Monday, February 23, 2009

Enabling Data Compression By Default in a SQL Server 2008 Database

For anyone following the Inventory in SQL Server series – don’t worry, we’ll return to your regularly scheduled program tomorrow. I was compelled to interrupt the regular broadcast schedule for something neat that hit me while helping out on the forums the other day. But first, the obligatory introductory paragraphs…..

SQL Server 2008 introduced Data Compression – a method by which data volumes can be reduced at the cost of (sometimes) increased CPU load. Compression isn’t just about hard drive space – reduced data volumes also result in decreased I/O and decreased memory utilization.

This article isn’t an introduction into SQL 2008 compression – Sunil Agarwal has a great introduction to both Row and Page Compression here. Chad Boyd digs deeper into the nature of data compression and it’s impact on performance here, and Linchi Shea has been producing a veritable miniseries on data compression over at SQLBlog.com.

I won’t repeat what they have written – please have a look at their excellent articles if you’d like to dig deeper. What we’re going to address today is the concept of enabling data compression by default, so that any new table you create in SQL Server 2008 is “compressed”.

In case you’re not familiar with the syntax used to enable row or page compression, it looks something like this:

ALTER TABLE MyTable REBUILD WITH (DATA_COMPRESSION=PAGE);

A similar syntax is used for index compression:

ALTER INDEX MyIndexALL ON MyTable REBUILD WITH (DATA_COMPRESSION=PAGE);

There isn’t an option to enable compression for all new tables in a database – but we can get around it. Now before we dig into the solution, let me issue a note of caution:


A Note of Caution
The SQL Server team chose not to include an option to make all tables "compressed" for a reason. Or at least, I assume that they did; they’re not really a very arbitrary bunch. Perhaps it was an oversight, but I’ve got my doubts. Anyway, you usually don’t want to just compress every table that gets created in a SQL Server database. For the same reason that there isn’t a “Create Indexes on All Columns By Default” option in SQL Server, there isn’t a “Compress Every New Table By Default” option – you really need to consider whether or not compression will be a boon for every table that you create in your SQL Server database. A perfect example is how a lookup table – containing a half a dozen rows and a couple of narrow columns – likely won’t benefit very much from compression, and you’ll incur the cost of compressing and decompressing the data on what could be a very regular basis. That said, there are some select cases in which compression of all tables is a good thing, and for those situations, it’s nice to have an alternative.

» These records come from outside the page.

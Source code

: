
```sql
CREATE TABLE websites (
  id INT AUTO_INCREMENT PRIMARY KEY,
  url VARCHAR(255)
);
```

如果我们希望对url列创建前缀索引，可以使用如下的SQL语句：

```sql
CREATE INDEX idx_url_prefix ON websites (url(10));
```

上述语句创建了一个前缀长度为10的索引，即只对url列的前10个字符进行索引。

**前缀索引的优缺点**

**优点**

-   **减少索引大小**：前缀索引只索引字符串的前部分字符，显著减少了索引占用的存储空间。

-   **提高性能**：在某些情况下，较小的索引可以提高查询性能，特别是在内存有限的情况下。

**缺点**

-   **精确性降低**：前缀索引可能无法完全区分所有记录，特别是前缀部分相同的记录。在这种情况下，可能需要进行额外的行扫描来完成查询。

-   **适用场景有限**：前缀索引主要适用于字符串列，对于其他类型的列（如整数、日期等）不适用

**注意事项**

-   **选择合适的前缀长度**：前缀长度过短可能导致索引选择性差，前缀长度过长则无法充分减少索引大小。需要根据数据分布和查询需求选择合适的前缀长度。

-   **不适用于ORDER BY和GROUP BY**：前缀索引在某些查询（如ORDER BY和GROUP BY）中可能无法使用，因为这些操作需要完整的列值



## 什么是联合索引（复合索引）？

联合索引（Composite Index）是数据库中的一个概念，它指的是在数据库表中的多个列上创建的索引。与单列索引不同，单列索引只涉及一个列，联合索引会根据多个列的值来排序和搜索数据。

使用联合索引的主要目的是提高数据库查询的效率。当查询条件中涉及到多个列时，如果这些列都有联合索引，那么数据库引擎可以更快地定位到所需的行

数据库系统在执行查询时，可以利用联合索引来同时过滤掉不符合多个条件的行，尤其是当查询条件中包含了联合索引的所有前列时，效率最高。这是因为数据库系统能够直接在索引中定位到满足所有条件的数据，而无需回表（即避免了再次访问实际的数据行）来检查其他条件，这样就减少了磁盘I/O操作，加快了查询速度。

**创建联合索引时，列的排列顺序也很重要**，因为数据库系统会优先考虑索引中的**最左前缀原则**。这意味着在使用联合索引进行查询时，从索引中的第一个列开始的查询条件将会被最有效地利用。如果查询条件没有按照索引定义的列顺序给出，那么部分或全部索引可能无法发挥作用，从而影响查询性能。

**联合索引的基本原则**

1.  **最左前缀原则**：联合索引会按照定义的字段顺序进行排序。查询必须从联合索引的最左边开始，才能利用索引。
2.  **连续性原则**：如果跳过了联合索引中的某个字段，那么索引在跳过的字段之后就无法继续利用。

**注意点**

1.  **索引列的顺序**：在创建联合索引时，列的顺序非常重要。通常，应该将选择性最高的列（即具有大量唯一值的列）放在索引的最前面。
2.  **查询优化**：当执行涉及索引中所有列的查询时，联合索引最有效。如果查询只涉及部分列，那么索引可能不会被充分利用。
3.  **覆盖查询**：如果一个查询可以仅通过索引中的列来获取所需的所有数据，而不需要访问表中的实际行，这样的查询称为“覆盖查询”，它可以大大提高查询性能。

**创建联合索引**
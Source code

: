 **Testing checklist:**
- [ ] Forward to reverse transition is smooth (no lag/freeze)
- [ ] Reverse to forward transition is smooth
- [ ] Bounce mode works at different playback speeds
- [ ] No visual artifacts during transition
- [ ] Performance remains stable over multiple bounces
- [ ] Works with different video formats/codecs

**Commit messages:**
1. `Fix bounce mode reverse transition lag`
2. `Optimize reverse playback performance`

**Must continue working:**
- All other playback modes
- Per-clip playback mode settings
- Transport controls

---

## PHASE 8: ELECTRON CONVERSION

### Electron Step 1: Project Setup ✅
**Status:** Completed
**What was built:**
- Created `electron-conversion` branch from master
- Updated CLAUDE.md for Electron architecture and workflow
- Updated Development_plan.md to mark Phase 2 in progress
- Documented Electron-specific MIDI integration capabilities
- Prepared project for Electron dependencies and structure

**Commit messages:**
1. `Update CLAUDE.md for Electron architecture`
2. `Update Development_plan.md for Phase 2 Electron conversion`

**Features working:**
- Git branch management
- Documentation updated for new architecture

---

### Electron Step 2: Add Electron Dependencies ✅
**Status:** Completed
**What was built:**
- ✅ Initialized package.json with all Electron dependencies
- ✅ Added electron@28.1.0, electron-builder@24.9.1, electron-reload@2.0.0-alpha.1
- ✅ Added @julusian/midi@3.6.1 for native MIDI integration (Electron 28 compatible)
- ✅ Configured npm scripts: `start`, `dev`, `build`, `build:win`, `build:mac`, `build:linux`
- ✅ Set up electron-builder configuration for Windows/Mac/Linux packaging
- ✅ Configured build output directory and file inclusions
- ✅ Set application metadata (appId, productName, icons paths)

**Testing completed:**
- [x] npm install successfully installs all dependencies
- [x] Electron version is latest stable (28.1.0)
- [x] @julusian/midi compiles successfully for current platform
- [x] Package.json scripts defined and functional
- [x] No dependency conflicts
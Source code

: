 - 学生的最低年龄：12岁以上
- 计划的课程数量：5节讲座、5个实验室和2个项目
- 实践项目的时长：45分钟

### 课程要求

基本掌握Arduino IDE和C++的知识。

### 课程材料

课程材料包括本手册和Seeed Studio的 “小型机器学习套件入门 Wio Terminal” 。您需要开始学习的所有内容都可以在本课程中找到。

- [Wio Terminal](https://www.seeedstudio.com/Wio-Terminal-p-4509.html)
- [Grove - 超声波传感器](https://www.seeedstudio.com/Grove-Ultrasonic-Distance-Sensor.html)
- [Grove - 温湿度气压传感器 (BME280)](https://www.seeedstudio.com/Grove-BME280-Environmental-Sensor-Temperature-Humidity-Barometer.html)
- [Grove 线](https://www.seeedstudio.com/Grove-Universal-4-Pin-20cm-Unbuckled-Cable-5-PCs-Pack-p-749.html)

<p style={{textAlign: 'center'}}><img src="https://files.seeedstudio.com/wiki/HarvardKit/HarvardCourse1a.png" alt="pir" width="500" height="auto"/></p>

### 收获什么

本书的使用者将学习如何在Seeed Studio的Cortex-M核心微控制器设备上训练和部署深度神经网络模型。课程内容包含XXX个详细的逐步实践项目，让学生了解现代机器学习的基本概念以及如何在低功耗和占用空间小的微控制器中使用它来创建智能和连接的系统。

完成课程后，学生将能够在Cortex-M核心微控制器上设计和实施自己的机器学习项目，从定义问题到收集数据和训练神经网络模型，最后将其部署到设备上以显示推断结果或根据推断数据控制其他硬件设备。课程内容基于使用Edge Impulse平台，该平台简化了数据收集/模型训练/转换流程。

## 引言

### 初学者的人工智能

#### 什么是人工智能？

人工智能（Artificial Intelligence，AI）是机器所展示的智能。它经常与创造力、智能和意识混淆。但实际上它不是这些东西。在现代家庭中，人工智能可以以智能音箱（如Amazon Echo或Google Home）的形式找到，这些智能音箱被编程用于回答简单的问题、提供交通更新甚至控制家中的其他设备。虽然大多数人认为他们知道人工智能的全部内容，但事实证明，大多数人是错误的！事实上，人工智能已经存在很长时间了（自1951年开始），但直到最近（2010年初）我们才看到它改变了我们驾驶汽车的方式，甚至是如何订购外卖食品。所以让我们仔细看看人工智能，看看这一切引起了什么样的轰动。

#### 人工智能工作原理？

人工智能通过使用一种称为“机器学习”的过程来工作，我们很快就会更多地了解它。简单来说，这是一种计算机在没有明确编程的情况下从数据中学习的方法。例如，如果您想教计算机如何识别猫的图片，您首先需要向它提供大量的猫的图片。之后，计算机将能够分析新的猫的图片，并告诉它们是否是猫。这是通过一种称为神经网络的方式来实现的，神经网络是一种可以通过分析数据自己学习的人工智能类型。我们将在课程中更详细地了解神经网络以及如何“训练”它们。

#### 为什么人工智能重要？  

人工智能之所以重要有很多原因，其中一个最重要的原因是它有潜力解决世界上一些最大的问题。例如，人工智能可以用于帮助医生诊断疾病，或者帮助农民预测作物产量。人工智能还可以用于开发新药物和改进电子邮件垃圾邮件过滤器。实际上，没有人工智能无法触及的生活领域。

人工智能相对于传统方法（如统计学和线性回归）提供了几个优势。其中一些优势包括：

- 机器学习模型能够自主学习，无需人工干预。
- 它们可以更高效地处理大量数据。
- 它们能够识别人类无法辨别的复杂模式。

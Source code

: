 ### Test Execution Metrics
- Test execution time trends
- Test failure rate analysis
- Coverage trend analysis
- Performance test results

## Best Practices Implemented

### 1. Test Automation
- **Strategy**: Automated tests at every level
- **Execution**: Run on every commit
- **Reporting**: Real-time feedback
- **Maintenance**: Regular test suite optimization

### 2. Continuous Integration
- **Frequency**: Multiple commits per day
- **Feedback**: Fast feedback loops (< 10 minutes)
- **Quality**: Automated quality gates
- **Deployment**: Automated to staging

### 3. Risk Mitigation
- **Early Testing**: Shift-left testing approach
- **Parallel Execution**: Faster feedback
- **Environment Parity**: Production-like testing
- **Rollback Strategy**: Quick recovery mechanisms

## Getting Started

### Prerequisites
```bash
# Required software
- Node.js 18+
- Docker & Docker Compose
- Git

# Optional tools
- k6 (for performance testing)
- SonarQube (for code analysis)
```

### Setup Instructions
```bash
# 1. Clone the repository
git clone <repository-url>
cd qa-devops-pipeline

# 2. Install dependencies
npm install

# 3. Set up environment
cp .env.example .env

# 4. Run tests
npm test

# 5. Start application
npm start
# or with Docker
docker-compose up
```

Anyway, such a suitable case presented itself recently on the MSDN SQL Forums, and I was fortunately hit by a particularly productive brainwave. It hadn’t occurred to me before to try to use a DDL trigger to attack this problem, so I gave it a whirl. Here’s what I came up with:

CREATE DATABASE CompressionTest   
GO

USE CompressionTest
GO
CREATE TRIGGER CompressTablesAfterCreation   
ON DATABASE
AFTER CREATE_TABLE
AS
BEGIN
DECLARE
@TableSchema sysname, @TableName sysname
SELECT @TableSchema = EVENTDATA().value('(/EVENT_INSTANCE/SchemaName)[1]','sysname'),
@TableName = EVENTDATA().value('(/EVENT_INSTANCE/ObjectName)[1]', 'sysname')

DECLARE @SQL NVARCHAR(2000)

SET @SQL = 'ALTER TABLE ' + QUOTENAME(@TableSchema) + '.' +
QUOTENAME(@TableName) + ' REBUILD WITH (DATA_COMPRESSION=PAGE)'

EXEC (@SQL)
END
GO
CREATE TABLE CompressMePlease
(
Col1 INT,
Col2 VARCHAR(50)
)

--Check it out
SELECT OBJECT_NAME(OBJECT_ID) AS [ObjectName], [rows], data_compression_desc, index_id
FROM sys.partitions
WHERE data_compression > 0
ORDER BY ObjectName;

--When you're done....
--DROP DATABASE CompressionTest

(A big thanks to Glenn Berry, from whose blog I finally found out how to check and see if a table’s data is compressed. The “Check it out” section above is “borrowed” from his blog entry, entitled Fun With Data Compression in SQL Server 2008)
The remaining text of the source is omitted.